An Interview With Candice Georgiadis

Dive deep inside of yourself and see what’s in there. The chaos that I experienced was a direct result of living a life driven by what was going on in my outside world. I lived an unconscious life based on what I could see, hear, taste, and touch. I spent time trying to avoid the most valuable sense — feeling.

As a part of our series about how very accomplished leaders were able to succeed despite experiencing Imposter Syndrome, I had the pleasure of interviewing Mike Kitko. Mike Kitko is an executive coach and speaker. In October he published his first book, “The Imposter In Charge,” about his rise and fall in his life and career from the imposter syndrome. He found external success in the world through powerful titles, incomes, and material possessions, and ultimately fell into depression, alcoholism, and the near collapse of his family before he began a journey of internal happiness. Mike now coaches executive leaders to feel as powerful on the inside as they appear to those they lead.

Thank you so much for joining us! Our readers would love to “get to know you” a bit better. Can you tell us a bit about your ‘backstory’?

During my childhood, my time in the Marine Corps, and in my rise and fall in corporate America, I never felt adequate. I always exceeded expectations and found success, but I never felt good enough. I lived a life of inadequacy and insecurity, just waiting for it all to fall apart — and eventually, it did. I lost my career and almost lost my life and family. After losing my second executive position in 20 months, I figured out that I had nothing figured out, and I began a journey of self-discovery and self-mastery.

I rebuilt my belief system, health, relationship with myself, relationship with my family, and decided to never do anything I dislike ever again. The only thing I’ve ever enjoyed in leadership roles was growing high-performing people and high-performing teams. Now I get to do that full-time, and I find adequacy and security inside of myself — not in my titles, income, or possessions.

Can you share with us the most interesting story from your career?

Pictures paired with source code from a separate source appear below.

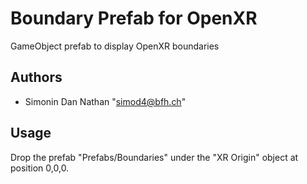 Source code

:# Boundary Prefab for OpenXR

GameObject prefab to display OpenXR boundaries

## Authors

- Simonin Dan Nathan "simod4@bfh.ch"

## Usage

Drop the prefab "Prefabs/Boundaries" under the "XR Origin" object at position 0,0,0. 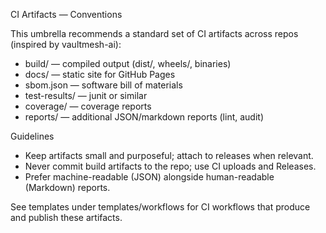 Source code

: CI Artifacts — Conventions

This umbrella recommends a standard set of CI artifacts across repos (inspired by vaultmesh-ai):

- build/ — compiled output (dist/, wheels/, binaries)
- docs/ — static site for GitHub Pages
- sbom.json — software bill of materials
- test-results/ — junit or similar
- coverage/ — coverage reports
- reports/ — additional JSON/markdown reports (lint, audit)

Guidelines

- Keep artifacts small and purposeful; attach to releases when relevant.
- Never commit build artifacts to the repo; use CI uploads and Releases.
- Prefer machine-readable (JSON) alongside human-readable (Markdown) reports.

See templates under templates/workflows for CI workflows that produce and publish these artifacts.

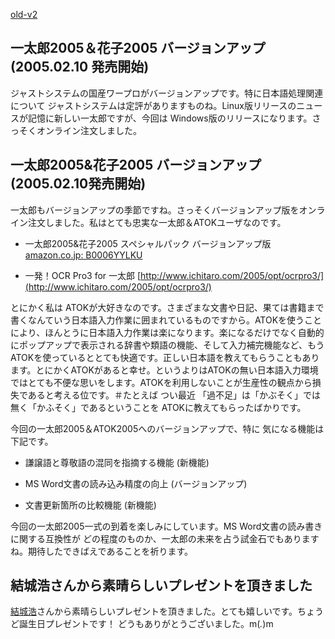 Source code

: [old-v2](ig050127-orig.html)

## 一太郎2005＆花子2005 バージョンアップ (2005.02.10 発売開始)

ジャストシステムの国産ワープロがバージョンアップです。特に日本語処理関連について ジャストシステムは定評がありますものね。Linux版リリースのニュースが記憶に新しい一太郎ですが、今回は Windows版のリリースになります。さっそくオンライン注文しました。


## 一太郎2005&花子2005 バージョンアップ (2005.02.10発売開始)

一太郎もバージョンアップの季節ですね。さっそくバージョンアップ版をオンライン注文しました。私はとても忠実な一太郎＆ATOKユーザなのです。

* 一太郎2005&花子2005 スペシャルパック バージョンアップ版 [amazon.co.jp: B0006YYLKU](http://www.amazon.co.jp/exec/obidos/ASIN/B0006YYLKU/igapyondiary-22)
  
* 一発！OCR Pro3 for 一太郎 [http://www.ichitaro.com/2005/opt/ocrpro3/](http://www.ichitaro.com/2005/opt/ocrpro3/)

とにかく私は ATOKが大好きなのです。さまざまな文書や日記、果ては書籍まで書くなんていう日本語入力作業に囲まれているものですから。ATOKを使うことにより、ほんとうに日本語入力作業は楽になります。楽になるだけでなく自動的にポップアップで表示される辞書や類語の機能、そして入力補完機能など、もう
ATOKを使っているととても快適です。正しい日本語を教えてもらうこともあります。とにかくATOKがあると幸せ。というよりはATOKの無い日本語入力環境ではとても不便な思いをします。ATOKを利用しないことが生産性の観点から損失であると考える位です。＃たとえば つい最近 「過不足」は「かぶそく」では無く「かふそく」であるということを ATOKに教えてもらったばかりです。

今回の一太郎2005＆ATOK2005へのバージョンアップで、特に 気になる機能は下記です。

* 謙譲語と尊敬語の混同を指摘する機能 (新機能)
  
* MS Word文書の読み込み精度の向上 (バージョンアップ)
  
* 文書更新箇所の比較機能 (新機能)

今回の一太郎2005一式の到着を楽しみにしています。MS Word文書の読み書きに関する互換性が どの程度のものか、一太郎の未来を占う試金石でもありますね。期待したできばえであることを祈ります。

## 結城浩さんから素晴らしいプレゼントを頂きました

[結城浩](http://www.hyuki.com/)さんから素晴らしいプレゼントを頂きました。とても嬉しいです。ちょうど誕生日プレゼントです！ どうもありがとうございました。m(_._)m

Can you tell us what lessons or ‘take aways’ you learned from that?

I was the Plant Manager of an operating plant in Portland, Oregon, for Stanley Black & Decker. I took over an underperforming plant and built a team capable of outperforming just about every other facility and team in the business. We executed an amazing turnaround, and our financial and operational performance was best-in-class. I would put that team up against any other team on the planet.

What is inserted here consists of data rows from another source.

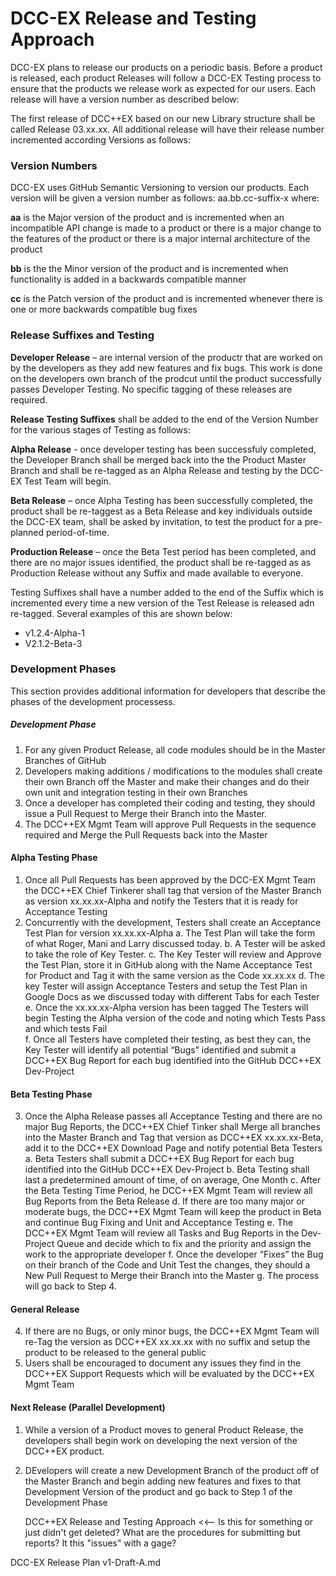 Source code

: # DCC-EX Release and Testing Approach

DCC-EX plans to release our products on a periodic basis.  Before a product is released, each product Releases will follow a DCC-EX Testing process to ensure that the products we release work as expected for our users.  Each release will have a version number as described below: 

The first release of DCC++EX based on our new Library structure shall be called Release 03.xx.xx.  All additional release will have their release number incremented according Versions as follows:

### Version Numbers

DCC-EX uses GitHub Semantic Versioning to version our products.  Each version will be given a version number as follows: 
					aa.bb.cc-suffix-x  where:

**aa** is the Major version of the product and is incremented when an incompatible API change is made to a product or there is a major change to the features of the product or there is a major internal architecture of the product

**bb** is the the Minor version of the product and is incremented when functionality is added in a backwards compatible manner

**cc** is the Patch version of the product and is incremented whenever there is one or more backwards compatible bug fixes

### Release Suffixes and Testing

**Developer Release** – are internal version of the productr that are worked on by the developers as they add new features and fix bugs.  This work is done on the developers own branch of the prodcut until the product successfully passes Developer Testing.  No specific tagging of these releases are required. 

**Release Testing Suffixes** shall be added to the end of the Version Number for the various stages of Testing as follows:

**Alpha Release**  - once developer testing has been successfuly completed, the Developer Branch shall be merged back into the the Product Master Branch and shall be re-tagged as an Alpha Release and testing by the DCC-EX Test Team will begin. 

**Beta Release** – once Alpha Testing has been successfully completed, the product shall be re-taggest as a Beta Release and key individuals outside the DCC-EX team, shall be asked by invitation, to test the product for a pre-planned period-of-time. 

**Production Release** – once the Beta Test period has been completed, and there are no major issues identified, the product shall be re-tagged as as Production Release without any Suffix and made available to everyone.

Testing Suffixes shall have a number added to the end of the Suffix which is incremented every time a new version of the Test Release is released adn re-tagged.  Several examples of this are shown below:  

- v1.2.4-Alpha-1
- V2.1.2-Beta-3

### Development Phases

This section provides additional information for developers that describe the phases of the development processess.

##### Development Phase 

1. For any given Product Release, all code modules should be in the Master Branches of GitHub  
2. Developers making additions / modifications to the modules shall create their own Branch off the Master and make their changes and do their own unit and integration testing in their own Branches
3. Once a developer has completed their coding and testing, they should issue a Pull Request to Merge their Branch into the Master.
4. The DCC++EX Mgmt Team will approve Pull Requests in the sequence required and Merge the Pull Requests back into the Master

#### Alpha Testing Phase

1. Once all Pull Requests has been approved by the DCC-EX Mgmt Team the DCC++EX Chief Tinkerer shall tag that version of the Master Branch as version xx.xx.xx-Alpha and notify the Testers that it is ready for Acceptance Testing
2. Concurrently with the development, Testers shall create an Acceptance Test Plan for version xx.xx.xx-Alpha 
   a. The Test Plan will take the form of what Roger, Mani and Larry discussed today.
   b. A Tester will be asked to take the role of Key Tester. 
   c. The Key Tester will review and Approve the Test Plan, store it in GitHub along with the Name Acceptance Test for Product and Tag it with the same version as the Code xx.xx.xx
   d. The key Tester will assign Acceptance Testers and setup the Test Plan in Google Docs as we discussed today with different Tabs for each Tester
   e. Once the xx.xx.xx-Alpha version has been tagged The Testers will begin Testing the Alpha version of the code and noting which Tests Pass and which tests Fail  
   f. Once all Testers have completed their testing, as best they can, the Key Tester will identify all potential “Bugs” identified and submit a DCC++EX Bug Report for each bug identified into the GitHub DCC++EX Dev-Project
   
#### Beta Testing Phase
   
3. Once the Alpha Release passes all Acceptance Testing and there are no major Bug Reports, the DCC++EX Chief Tinker shall Merge all branches into the Master Branch and Tag that version as DCC++EX xx.xx.xx-Beta, add it to the DCC++EX Download Page and notify potential Beta Testers
   a. Beta Testers shall submit a DCC++EX Bug Report for each bug identified into the GitHub DCC++EX Dev-Project
   b. Beta Testing shall last a predetermined amount of time, of on average, One Month
   c. After the Beta Testing Time Period, he DCC++EX Mgmt Team will review all Bug Reports from the Beta Release
   d. If there are too many major or moderate bugs, the DCC++EX Mgmt Team will keep the product in Beta and continue Bug Fixing and Unit and Acceptance Testing
   e. The DCC++EX Mgmt Team will review all Tasks and Bug Reports in the Dev-Project Queue and decide which to fix and the priority and assign the work to the appropriate developer
   f. Once the developer “Fixes” the Bug on their branch of the Code and Unit Test the changes, they should a New Pull Request to Merge their Branch into the Master
   g. The process will go back to Step 4.
   
#### General Release
4. If there are no Bugs, or only minor bugs, the DCC++EX Mgmt Team will re-Tag the version as DCC++EX xx.xx.xx with no suffix and setup the product to be released to the general public
5. Users shall be encouraged to document any issues they find in the DCC++EX Support Requests which will be evaluated by the DCC++EX Mgmt Team

#### Next Release (Parallel Development)

1. While a version of a Product moves to general Product Release, the developers shall begin work on developing the  next version of the DCC++EX product.  
2. DEvelopers will create a new Development Branch of the product off of the Master Branch and begin adding new features and fixes to that Development Version of the product and go back to Step 1 of the Development Phase

    DCC++EX Release and Testing Approach  <<-- Is this for something or just didn't get deleted? What are the procedures for submitting but reports? It this "issues" with a gage?

DCC-EX Release Plan v1-Draft-A.md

Once my team and plant were in place and performing, I felt useless. My inadequacy and insecurity kicked in and I felt like it was just a matter of time before I was pulled into a conference room and fired for being excess baggage, because my team did all the work. I just hired, trained, and led them. I didn’t value myself or my talents, so it felt like I was unnecessary and a burden to the business. I started looking for another job so I could leave before I was fired. I was looking to escape because I wasn’t self-aware enough to know that I was talented and a valuable resource in the corporation.

I did escape and my family began fracturing from years of personal and relational neglect. We relocated to Missouri for a corporate move, and I was fired twice over the next few years. You never outrun the imposter syndrome until you look inside to find what’s real, uncovering stories that had been made up and healing them as you go.

What do you think makes your company stand out? Can you share a story?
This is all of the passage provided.